● Prompt: Scan the records below and copy every line that contains the string "enabled".

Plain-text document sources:
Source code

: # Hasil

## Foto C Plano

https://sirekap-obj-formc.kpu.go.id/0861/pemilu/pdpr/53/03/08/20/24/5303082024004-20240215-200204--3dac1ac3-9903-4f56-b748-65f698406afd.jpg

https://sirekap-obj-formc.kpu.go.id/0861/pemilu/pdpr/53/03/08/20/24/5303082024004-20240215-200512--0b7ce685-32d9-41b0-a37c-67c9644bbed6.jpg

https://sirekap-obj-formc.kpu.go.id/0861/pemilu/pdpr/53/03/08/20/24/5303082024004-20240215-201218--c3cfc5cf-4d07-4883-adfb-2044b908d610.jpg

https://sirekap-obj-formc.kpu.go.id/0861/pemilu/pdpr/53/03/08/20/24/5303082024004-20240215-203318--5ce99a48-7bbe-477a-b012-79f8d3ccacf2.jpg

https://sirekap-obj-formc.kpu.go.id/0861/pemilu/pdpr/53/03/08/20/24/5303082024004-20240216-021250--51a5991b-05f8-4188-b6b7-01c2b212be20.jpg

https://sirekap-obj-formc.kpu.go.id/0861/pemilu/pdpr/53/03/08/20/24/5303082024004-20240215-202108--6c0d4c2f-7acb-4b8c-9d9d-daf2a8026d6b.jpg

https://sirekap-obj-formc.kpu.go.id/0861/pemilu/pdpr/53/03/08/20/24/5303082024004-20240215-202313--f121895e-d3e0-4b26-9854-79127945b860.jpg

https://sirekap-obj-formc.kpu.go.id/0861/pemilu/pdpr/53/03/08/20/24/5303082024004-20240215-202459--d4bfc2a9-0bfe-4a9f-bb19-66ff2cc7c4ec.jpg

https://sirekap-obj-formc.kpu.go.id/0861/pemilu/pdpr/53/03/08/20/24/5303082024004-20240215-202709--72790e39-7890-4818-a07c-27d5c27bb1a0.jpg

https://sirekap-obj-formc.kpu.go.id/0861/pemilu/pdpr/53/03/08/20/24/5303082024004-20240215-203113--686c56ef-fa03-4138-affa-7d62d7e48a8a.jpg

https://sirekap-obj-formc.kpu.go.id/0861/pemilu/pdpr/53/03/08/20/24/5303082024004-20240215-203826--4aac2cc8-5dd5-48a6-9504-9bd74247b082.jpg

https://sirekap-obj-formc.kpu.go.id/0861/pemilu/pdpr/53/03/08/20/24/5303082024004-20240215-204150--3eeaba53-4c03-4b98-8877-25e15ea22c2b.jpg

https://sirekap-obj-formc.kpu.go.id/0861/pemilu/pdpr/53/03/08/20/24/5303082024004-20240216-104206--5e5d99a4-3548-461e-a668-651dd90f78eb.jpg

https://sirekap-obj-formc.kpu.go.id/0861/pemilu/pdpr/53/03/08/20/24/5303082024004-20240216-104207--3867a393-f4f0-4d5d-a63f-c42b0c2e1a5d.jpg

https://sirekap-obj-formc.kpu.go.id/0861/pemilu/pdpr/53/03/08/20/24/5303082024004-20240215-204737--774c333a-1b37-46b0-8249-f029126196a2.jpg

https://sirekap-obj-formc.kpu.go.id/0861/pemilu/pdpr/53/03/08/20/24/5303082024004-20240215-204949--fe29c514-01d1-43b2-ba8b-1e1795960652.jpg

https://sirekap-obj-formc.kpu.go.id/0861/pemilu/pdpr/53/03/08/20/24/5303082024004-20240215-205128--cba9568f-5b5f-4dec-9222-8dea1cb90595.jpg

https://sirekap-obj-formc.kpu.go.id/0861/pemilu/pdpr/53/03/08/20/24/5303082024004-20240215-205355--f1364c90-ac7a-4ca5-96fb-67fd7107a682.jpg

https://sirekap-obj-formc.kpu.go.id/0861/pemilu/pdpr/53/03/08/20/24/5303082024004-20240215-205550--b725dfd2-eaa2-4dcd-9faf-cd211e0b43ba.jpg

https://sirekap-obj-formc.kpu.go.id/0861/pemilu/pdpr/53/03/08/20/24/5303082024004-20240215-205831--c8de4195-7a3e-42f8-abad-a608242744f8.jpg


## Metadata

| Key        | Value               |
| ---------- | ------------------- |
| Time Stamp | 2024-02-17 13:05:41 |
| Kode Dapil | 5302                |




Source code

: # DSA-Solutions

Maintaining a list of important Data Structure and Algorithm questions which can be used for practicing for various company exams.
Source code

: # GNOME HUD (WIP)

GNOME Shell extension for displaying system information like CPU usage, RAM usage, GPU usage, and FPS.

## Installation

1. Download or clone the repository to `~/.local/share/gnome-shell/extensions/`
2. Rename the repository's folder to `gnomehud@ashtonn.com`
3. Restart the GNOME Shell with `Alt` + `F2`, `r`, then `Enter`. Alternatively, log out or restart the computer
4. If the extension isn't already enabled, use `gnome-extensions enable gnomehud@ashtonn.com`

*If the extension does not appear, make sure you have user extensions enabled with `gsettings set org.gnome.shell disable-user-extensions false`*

● Your solution:
4. If the extension isn't already enabled, use `gnome-extensions enable gnomehud@ashtonn.com`
*If the extension does not appear, make sure you have user extensions enabled with `gsettings set org.gnome.shell disable-user-extensions false`*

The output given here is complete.